【12月20日 AFP】イラク政府は19日、トルコ軍がイラク北部に進攻し、クルド人独立国家を目指す武装組織「クルド労働者党(Kurdistan Workers’PartyPKK)」の掃討作戦を行ったことについて、「イラクの主権に対する攻撃」としてトルコ政府を非難した。

 イラク政府はトルコ側に対し、軍事行動を中止し問題解決に向けPKKと対話するよう要請。同政府のAli al-Dabbagh報道官は「われわれは軍事行動では問題を解決できないと見ている。トルコ側のこのような措置はイラクの主権に対する攻撃だ」と非難した。
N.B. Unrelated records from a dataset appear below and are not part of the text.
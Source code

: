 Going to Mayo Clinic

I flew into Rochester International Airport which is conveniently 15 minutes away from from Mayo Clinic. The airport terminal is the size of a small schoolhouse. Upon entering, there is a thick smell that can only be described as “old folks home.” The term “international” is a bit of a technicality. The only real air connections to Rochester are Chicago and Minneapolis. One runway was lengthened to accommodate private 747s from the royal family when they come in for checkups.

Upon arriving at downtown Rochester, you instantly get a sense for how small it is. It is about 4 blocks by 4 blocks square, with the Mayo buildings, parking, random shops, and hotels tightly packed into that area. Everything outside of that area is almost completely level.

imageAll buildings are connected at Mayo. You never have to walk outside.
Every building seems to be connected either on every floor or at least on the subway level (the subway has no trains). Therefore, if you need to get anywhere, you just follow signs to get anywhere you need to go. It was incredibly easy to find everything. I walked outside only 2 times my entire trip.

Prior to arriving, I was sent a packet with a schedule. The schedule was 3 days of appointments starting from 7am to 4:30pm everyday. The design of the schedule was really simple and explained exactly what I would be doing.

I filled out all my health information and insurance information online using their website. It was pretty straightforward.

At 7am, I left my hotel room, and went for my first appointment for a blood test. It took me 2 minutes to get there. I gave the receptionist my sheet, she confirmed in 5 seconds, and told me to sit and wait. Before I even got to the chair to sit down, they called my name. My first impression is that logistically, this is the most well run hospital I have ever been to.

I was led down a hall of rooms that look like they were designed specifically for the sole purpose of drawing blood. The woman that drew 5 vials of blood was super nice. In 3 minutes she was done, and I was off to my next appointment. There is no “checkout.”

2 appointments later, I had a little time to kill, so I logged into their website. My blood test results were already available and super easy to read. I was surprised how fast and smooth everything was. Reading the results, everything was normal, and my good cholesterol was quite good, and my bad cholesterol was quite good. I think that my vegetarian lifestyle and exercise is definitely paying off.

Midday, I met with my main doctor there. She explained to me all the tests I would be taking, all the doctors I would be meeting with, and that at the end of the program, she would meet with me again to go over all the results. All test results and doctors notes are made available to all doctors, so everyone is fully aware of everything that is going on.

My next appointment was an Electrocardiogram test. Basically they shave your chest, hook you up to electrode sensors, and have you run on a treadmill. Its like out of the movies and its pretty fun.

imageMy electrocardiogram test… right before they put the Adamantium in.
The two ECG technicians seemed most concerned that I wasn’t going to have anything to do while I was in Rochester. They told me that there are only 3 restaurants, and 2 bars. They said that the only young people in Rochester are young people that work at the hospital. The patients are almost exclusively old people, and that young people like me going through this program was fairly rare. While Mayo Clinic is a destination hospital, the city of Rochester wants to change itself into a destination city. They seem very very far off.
 500人規模のトルコ軍部隊が18日、国境を越えイラク北部に進攻し、国境沿いの山間部を拠点とするPKKの掃討作戦を行った。PKKが10月21日に巡回中のトルコ軍部隊を襲撃し兵士12人が死亡した事件で、トルコ・イラク国境付近の緊張が高まって以来、トルコ軍の地上部隊がイラク北部に進攻したのは今回が初めて。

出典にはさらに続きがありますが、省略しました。